While this is nowhere near as outlandish and loaded to the gills with exploitation like Murphy’s previous RAW FORCE (1982), it’s still got plenty of entertainment to offer the discriminating viewer of cinema du fromage. After Joe is flushed out of a cave and takes a header over a steep cliff, the druggies look, but no body is found. Back at the camp Bingo totally flips out while Snake tries to be the calming influence in the scene:
Snake: “He’s dead Lar.”
Bingo: (screaming) “Then why can’t we find him?!”
Snake: (shrugs) “Maybe a tiger ate him.”
Some other great bits include a quick scene in which Charlie and Michelle are having dinner in a rather posh, white linen restaurant and Charlie, deep in contemplation, says “I told myself… I’d never come here again.” Damn man, send the food back then! Also, for some reason Murphy fails to use the traditional opportune moments for gratuitous nudity. You’d think with all the bar scenes, he could get a bevy of nudie cuties in there at least, but sadly no. So desperate is he to shoe-horn some in by the end, he decides to have a few “thai” girls walk topless in front of the camera during an establishing shot of the village that Michelle and Charlie have taken the wounded Joe. While Joe wakes up in bed in a scene that cribbed straight out of the end of THE WIZARD OF OZ (1939), Charlie is making friends with the local hotties. Oh, that wacky toilet salesman!

In addition to the brilliant performance by Mickey J. (and his stunt double during the film's rather dangerous-looking fiery finale), Ron Max is somewhat spectacular, chewing the scenery with total abandon.
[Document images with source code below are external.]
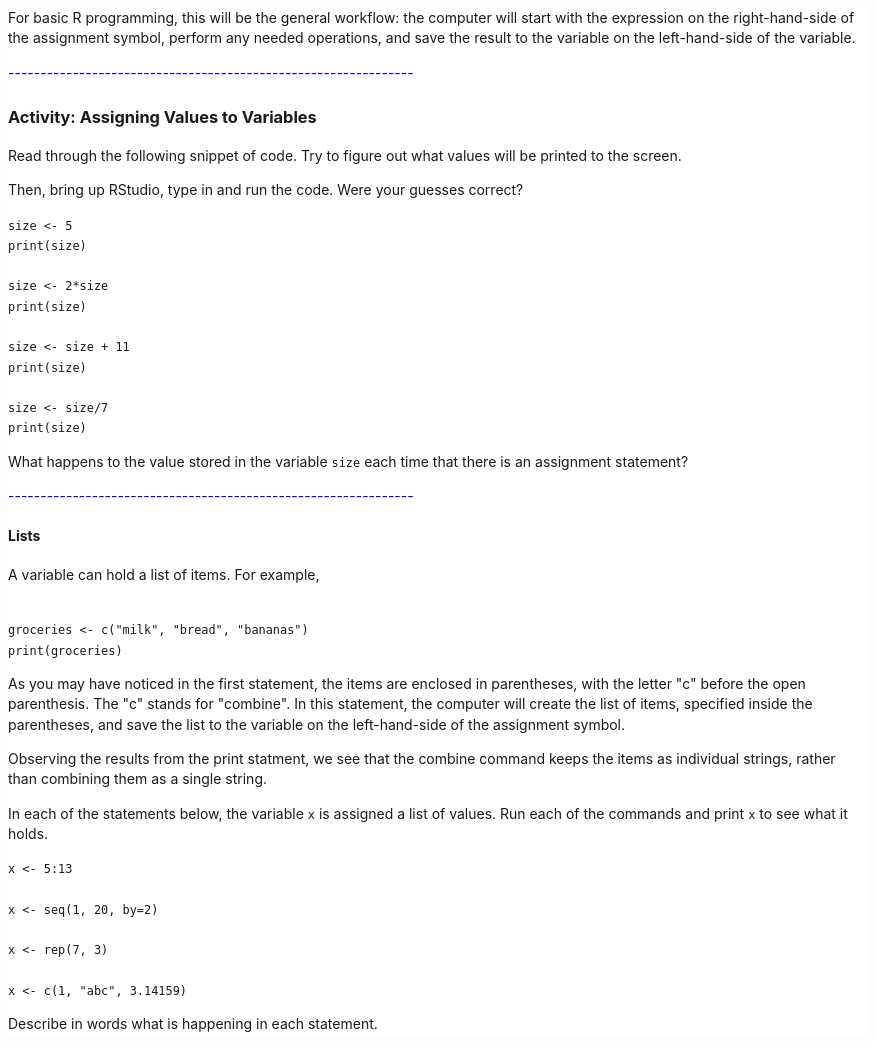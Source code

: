 For basic R programming, this will be the general workflow:  the computer will start with the expression on the right-hand-side of the assignment symbol, perform any needed operations, and save the result to the variable on the left-hand-side of the variable.



<font color=blue>---------------------------------------------------------------</font>

### Activity:  Assigning Values to Variables

Read through the following snippet of code. Try to figure out what values will be printed to the screen.

Then, bring up RStudio, type in and run the code.  Were your guesses correct?
```
size <- 5
print(size)

size <- 2*size
print(size)

size <- size + 11
print(size)

size <- size/7
print(size)
```
What happens to the value stored in the variable `size` each time that there is an assignment statement?

<font color=blue>---------------------------------------------------------------</font>

#### Lists

A variable can hold a list of items.  For example, 

```{r}

groceries <- c("milk", "bread", "bananas")
print(groceries)

```

As you may have noticed in the first statement, the items are enclosed in parentheses, with the letter "c" before the open parenthesis.  The "c" stands for "combine".  In this statement, the computer will create the list of items,  specified inside the parentheses, and save the list to the variable on the left-hand-side of the assignment symbol.

Observing the results from the print statment, we see that the combine command keeps the items as individual strings, rather than combining them as a single string.

In each of the statements below, the variable `x` is assigned a list of values.  Run each of the commands and print `x` to see what it holds.

```
x <- 5:13

x <- seq(1, 20, by=2)

x <- rep(7, 3)

x <- c(1, "abc", 3.14159)

```
Describe in words what is happening in each statement.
Following a scene where Joe wrecks Bingo’s camp, after falling face first in the white powder ala Pacino in SCARFACE (1983), Max’s performance of incoherent rage is so on-point that it actually really is incoherent and could benefit from the use of subtitles.

All in all, perhaps not the follow up to RAW FORCE that I would have liked it to be, but when taken on its own merits, it’s tons of fun for fans of cheapo action flicks and a must for fans of Michael J. Pollard.